Basque has no known linguistic relatives.

The disastrous effects of the Spanish Civil War on the Basque region, particularly the city of Guernica, are depicted in Pablo Picasso’s well-known painting “Guernica.” Euskara, or “Basque,” the region’s distinctive old language, was outlawed by Spanish dictator Francisco Franco as a result of the battle, almost resulting in its extinction. But Basque Country was given its (limited) autonomy after Franco’s death in 1975, and the language saw a comeback. Though most people speak a modern dialect created in the 1960s, there are currently at least six distinct Basque dialects. Speaks by 35% of the Basques, Euskara is still one of the most enigmatic languages in Europe.

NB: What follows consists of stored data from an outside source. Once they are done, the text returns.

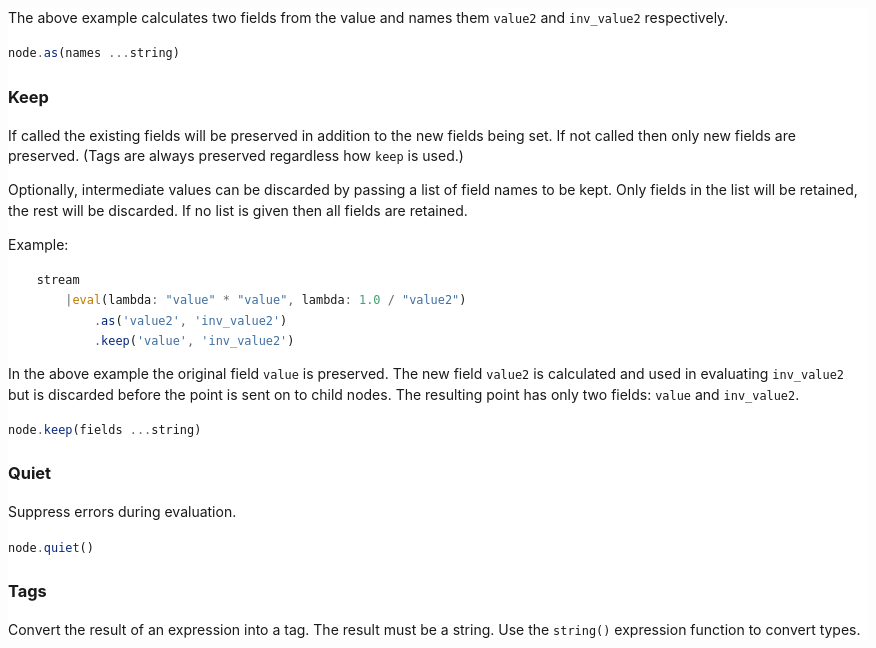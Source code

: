 The above example calculates two fields from the value and names them 
`value2` and `inv_value2` respectively. 



```javascript
node.as(names ...string)
```


### Keep

If called the existing fields will be preserved in addition 
to the new fields being set. 
If not called then only new fields are preserved. (Tags are 
always preserved regardless how `keep` is used.) 

Optionally, intermediate values can be discarded 
by passing a list of field names to be kept. 
Only fields in the list will be retained, the rest will be discarded. 
If no list is given then all fields are retained. 

Example: 


```javascript
    stream
        |eval(lambda: "value" * "value", lambda: 1.0 / "value2")
            .as('value2', 'inv_value2')
            .keep('value', 'inv_value2')
```

In the above example the original field `value` is preserved. 
The new field `value2` is calculated and used in evaluating 
`inv_value2` but is discarded before the point is sent on to child nodes. 
The resulting point has only two fields: `value` and `inv_value2`. 



```javascript
node.keep(fields ...string)
```


### Quiet

Suppress errors during evaluation. 


```javascript
node.quiet()
```


### Tags

Convert the result of an expression into a tag. 
The result must be a string. 
Use the `string()` expression function to convert types.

Euskara is distinct from all other spoken languages that are spoken today and is considered a “language isolate,” meaning it has no linguistic relations. The Vasconic substrate hypothesis, which holds that Basque is the only extant language of an extinct family of Vasconic languages, is accepted by some linguists but rejected by others. The majority of scholars concur that farmers who were geographically cut off from the rest of Europe by the Pyrenees mountain range in northeastern Spain and southwest France most likely developed Euskara during the Neolithic period, or late Stone Age. Around the second century BCE, with the arrival of the Romans and Indo-European languages (i.e., the Romance languages), its popularity declined.

The enigma still exists today. A 2,100-year-old inscribed amulet from Navarre, in northeastern Spain—the birthplace of the Basque language—was recently discovered to have inscriptions in a Vasconic language that may be connected to Euskara. Because the inscription’s first word, “sorioneku” or “sorioneke,” is so similar to the contemporary Basque word “zorioneko,” which means “good fortune,” scholars think this amulet may hold more clues to the mystery of the Basque language.